Inside the small studio, the natural light of the midafternoon sun blanketed us and the light wood floors. Spooner took a couple breaths and leaned closer to his friend Mark, his canvas for the day. For several hours, he was laser focused. Mark mostly looked outside, trying not to concentrate on the pain in his arm, as Spooner worked on a huge wizard that took up most of his sleeve.

Spooner’s tattoos are mostly black and gray, starting with bold outlines and employing any number of shading techniques, including dot work and whip shading. “Tattooing isn’t too far from what I do with comics,” he said. Spooner went to an arts high school in New York City in the 1990s where illustration wasn’t considered a fine art, but seeing how realistic and beautiful his tattooing is, it’s clear that that pretentious notion was misguided.

Before tattooing, Spooner wasn’t able to save a dime. He was laid off from a low-level production job in 2008, one he got for stability in preparation for the birth of his first daughter, Hollis. A friend of his who was a tattooer helped him get his first gigs. After a couple quick lessons, he was off, asking folks in his Facebook network if they’d let him execute his trials and errors on their skin. The first shop he worked at shared a building with an all-Black women’s barber salon, and the majority of his clients were queer Black lesbians who came to him from next door. Within a year, he was making enough to live on and start saving money.

Over the decades, he has increasingly felt the need to move away from tattooing to further serve himself as an artist. “I enjoy it. I love hanging out with cool people. I just need something else to be fulfilled. Some of it is ego. I didn’t go through the right channels to be well known or make a difference. On the whole, I was busy, but it’s not like I was in tattoo magazines. Tattooing makes a difference in individuals’ lives, which was enough at some point."

Before my studio visit, I had recently met Spooner, who is 46, at the Highland Cafe in East LA’s Highland Park. He is 6-foot-3 and throughout the weekend I visited, wore some combination of a black cap, punk-band T-shirt, and slim-fitting black jeans. He is soft spoken, with kind eyes and a salt-and-pepper goatee. He and his partner, Lisa, and their dog, Rumi, a chocolate labradoodle, have lived in LA going on seven years. For brunch, Spooner, who is a vegan, ordered an open-faced avocado and bean sprouts sandwich with breakfast potatoes and an iced coffee. We sat in the backyard where high-top tables and chairs were shaded with giant umbrellas. Rumi sat eagerly on her haunches and watched Spooner, waiting. “I gave him two potatoes before you got here.” I asked him whether Rumi had been to puppy school, knowing full well the answer. The center of Spooner’s punk ethos is DIY; from cycling to filmmaking to tattooing, writing, and dog training, he has been completely self-taught.
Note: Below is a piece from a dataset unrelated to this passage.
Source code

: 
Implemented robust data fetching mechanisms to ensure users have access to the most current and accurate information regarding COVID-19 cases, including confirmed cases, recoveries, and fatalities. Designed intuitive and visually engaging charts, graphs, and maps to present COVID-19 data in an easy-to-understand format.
To train Rumi, he said, looking at the puppy, he “obsessively watched YouTube videos.” Spooner told Rumi to “lie down” a couple times before he actually did. “He’s not perfect but he’s attentive.”

Spooner was born in 1976 in Jersey City, New Jersey, but his family didn’t stay there long. Before he was a year old, Brooklyn, New York, became his first home. Spooner’s mother, Janet, is white. Once she married Spooner’s father, a St. Lucian professional bodybuilder and former Mr. America, the family’s base was constantly changing. His parents divorced when he was eight and for the rest of his childhood, Spooner’s mom, a special education teacher, became his sole caregiver. “The High Desert” has a classic coming-of-age storyline. It begins when Spooner is 13 and angsting in every frame about the impending first day at yet another new school. Spooner oversees his child narration by breaking the fourth wall, that is, by peppering his pages every handful of frames or so with “black boxes,” containing insights he could have only gained in adulthood. Think: “The Wonder Years” meets “The Boondocks.” “It’s hard to find something bad to say about my mom. Love, however, is not enough for any white woman raising a Black kid on her own. It would be years before I would be able to articulate this, yet my resentment was clear even as a teen,” Spooner writes in the first chapter.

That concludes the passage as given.